Goal of the exercise. Both the line with "- Added plugin" and the line with "- Code quality" in the records below must appear in the output, along with every line between them, exactly and with nothing added.

Extracted entries.
[Start of Attachment]

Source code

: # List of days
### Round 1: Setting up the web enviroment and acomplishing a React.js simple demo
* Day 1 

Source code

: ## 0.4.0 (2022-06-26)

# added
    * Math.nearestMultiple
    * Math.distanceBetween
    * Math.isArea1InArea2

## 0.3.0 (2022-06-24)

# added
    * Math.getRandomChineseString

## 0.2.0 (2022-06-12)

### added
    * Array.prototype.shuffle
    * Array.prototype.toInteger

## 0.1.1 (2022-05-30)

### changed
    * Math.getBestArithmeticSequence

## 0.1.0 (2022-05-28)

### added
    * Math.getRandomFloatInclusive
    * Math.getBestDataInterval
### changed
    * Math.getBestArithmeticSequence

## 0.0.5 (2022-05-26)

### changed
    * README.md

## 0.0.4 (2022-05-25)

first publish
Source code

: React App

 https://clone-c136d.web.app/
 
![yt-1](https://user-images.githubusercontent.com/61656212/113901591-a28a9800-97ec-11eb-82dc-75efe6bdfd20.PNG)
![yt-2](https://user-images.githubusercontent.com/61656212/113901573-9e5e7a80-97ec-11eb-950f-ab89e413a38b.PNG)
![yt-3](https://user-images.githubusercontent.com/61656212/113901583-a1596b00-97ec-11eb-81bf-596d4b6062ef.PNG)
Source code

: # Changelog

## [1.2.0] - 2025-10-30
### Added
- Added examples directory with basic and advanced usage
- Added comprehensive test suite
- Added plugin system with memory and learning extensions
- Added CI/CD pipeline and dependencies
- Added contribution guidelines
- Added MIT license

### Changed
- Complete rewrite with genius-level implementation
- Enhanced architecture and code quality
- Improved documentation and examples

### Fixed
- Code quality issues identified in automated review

[End of Attachment]
[Start of Attachment]

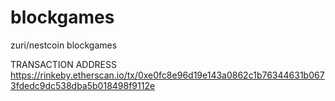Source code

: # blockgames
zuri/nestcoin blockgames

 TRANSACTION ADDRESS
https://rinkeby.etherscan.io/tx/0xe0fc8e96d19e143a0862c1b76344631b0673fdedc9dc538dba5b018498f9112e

[End of Attachment]
[Start of Attachment]

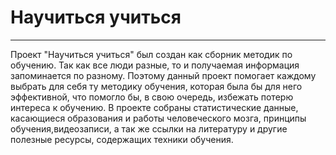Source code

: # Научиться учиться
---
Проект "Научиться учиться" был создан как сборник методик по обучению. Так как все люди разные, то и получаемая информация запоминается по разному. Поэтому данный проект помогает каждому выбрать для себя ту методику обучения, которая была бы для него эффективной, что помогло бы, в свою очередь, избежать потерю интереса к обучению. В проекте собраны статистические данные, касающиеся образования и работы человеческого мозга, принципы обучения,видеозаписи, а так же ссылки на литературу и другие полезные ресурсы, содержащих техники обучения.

[End of Attachment]

Response area.
- Added plugin system with memory and learning extensions
- Added CI/CD pipeline and dependencies
- Added contribution guidelines
- Added MIT license

### Changed
- Complete rewrite with genius-level implementation
- Enhanced architecture and code quality
- Improved documentation and examples

### Fixed
- Code quality issues identified in automated review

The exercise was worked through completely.